[Exercise brief] Reproduce each line of the material exactly, minus any picture.

[Supplied entries]
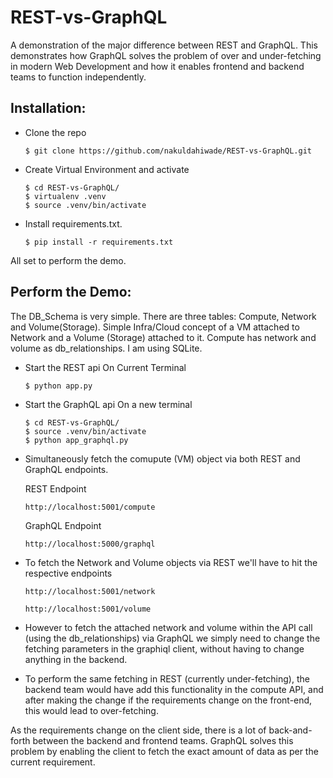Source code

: # REST-vs-GraphQL
A demonstration of the major difference between REST and GraphQL.
This demonstrates how GraphQL solves the problem of over and under-fetching in modern Web Development
and how it enables frontend and backend teams to function independently.

## Installation:

* Clone the repo

  ```
  $ git clone https://github.com/nakuldahiwade/REST-vs-GraphQL.git
  ```

* Create Virtual Environment and activate

  ```
  $ cd REST-vs-GraphQL/
  $ virtualenv .venv
  $ source .venv/bin/activate
  ```
  
* Install requirements.txt.	

  ```
  $ pip install -r requirements.txt
  ```

All set to perform the demo.



## Perform the Demo:

The DB_Schema is very simple. There are three tables: Compute, Network and Volume(Storage).
Simple Infra/Cloud concept of a VM attached to Network and a Volume (Storage) attached to it.
Compute has network and volume as db_relationships. I am using SQLite.

* Start the REST api
  On Current Terminal
  ```
  $ python app.py
  ```

* Start the GraphQL api
  On a new terminal
  ```
  $ cd REST-vs-GraphQL/
  $ source .venv/bin/activate
  $ python app_graphql.py
  ```
 
* Simultaneously fetch the comupute (VM) object via both REST and GraphQL endpoints.

  REST Endpoint
  ```
  http://localhost:5001/compute
  ```
  
  GraphQL Endpoint
  ```
  http://localhost:5000/graphql
  ```

* To fetch the Network and Volume objects via REST we'll have to hit the respective endpoints
  ```
  http://localhost:5001/network
  ```
  
  ```
  http://localhost:5001/volume
  ```
  
* However to fetch the attached network and volume within the API call (using the db_relationships)
  via GraphQL we simply need to change the fetching parameters in the graphiql client, without having
  to change anything in the backend.

* To perform the same fetching in REST (currently under-fetching), the backend team would have add this
  functionality in the compute API, and after making the change if the requirements change on the front-end,
  this would lead to over-fetching.

As the requirements change on the client side, there is a lot of back-and-forth between the backend
and frontend teams. GraphQL solves this problem by enabling the client to fetch the exact amount of data
as per the current requirement.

[Task output]
Source code

: # REST-vs-GraphQL
A demonstration of the major difference between REST and GraphQL.
This demonstrates how GraphQL solves the problem of over and under-fetching in modern Web Development
and how it enables frontend and backend teams to function independently.

## Installation:

* Clone the repo

  ```
  $ git clone https://github.com/nakuldahiwade/REST-vs-GraphQL.git
  ```

* Create Virtual Environment and activate

  ```
  $ cd REST-vs-GraphQL/
  $ virtualenv .venv
  $ source .venv/bin/activate
  ```
  
* Install requirements.txt.	

  ```
  $ pip install -r requirements.txt
  ```

All set to perform the demo.



## Perform the Demo:

The DB_Schema is very simple. There are three tables: Compute, Network and Volume(Storage).
Simple Infra/Cloud concept of a VM attached to Network and a Volume (Storage) attached to it.
Compute has network and volume as db_relationships. I am using SQLite.

* Start the REST api
  On Current Terminal
  ```
  $ python app.py
  ```

* Start the GraphQL api
  On a new terminal
  ```
  $ cd REST-vs-GraphQL/
  $ source .venv/bin/activate
  $ python app_graphql.py
  ```
 
* Simultaneously fetch the comupute (VM) object via both REST and GraphQL endpoints.

  REST Endpoint
  ```
  http://localhost:5001/compute
  ```
  
  GraphQL Endpoint
  ```
  http://localhost:5000/graphql
  ```

* To fetch the Network and Volume objects via REST we'll have to hit the respective endpoints
  ```
  http://localhost:5001/network
  ```
  
  ```
  http://localhost:5001/volume
  ```
  
* However to fetch the attached network and volume within the API call (using the db_relationships)
  via GraphQL we simply need to change the fetching parameters in the graphiql client, without having
  to change anything in the backend.

* To perform the same fetching in REST (currently under-fetching), the backend team would have add this
  functionality in the compute API, and after making the change if the requirements change on the front-end,
  this would lead to over-fetching.

As the requirements change on the client side, there is a lot of back-and-forth between the backend
and frontend teams. GraphQL solves this problem by enabling the client to fetch the exact amount of data
as per the current requirement.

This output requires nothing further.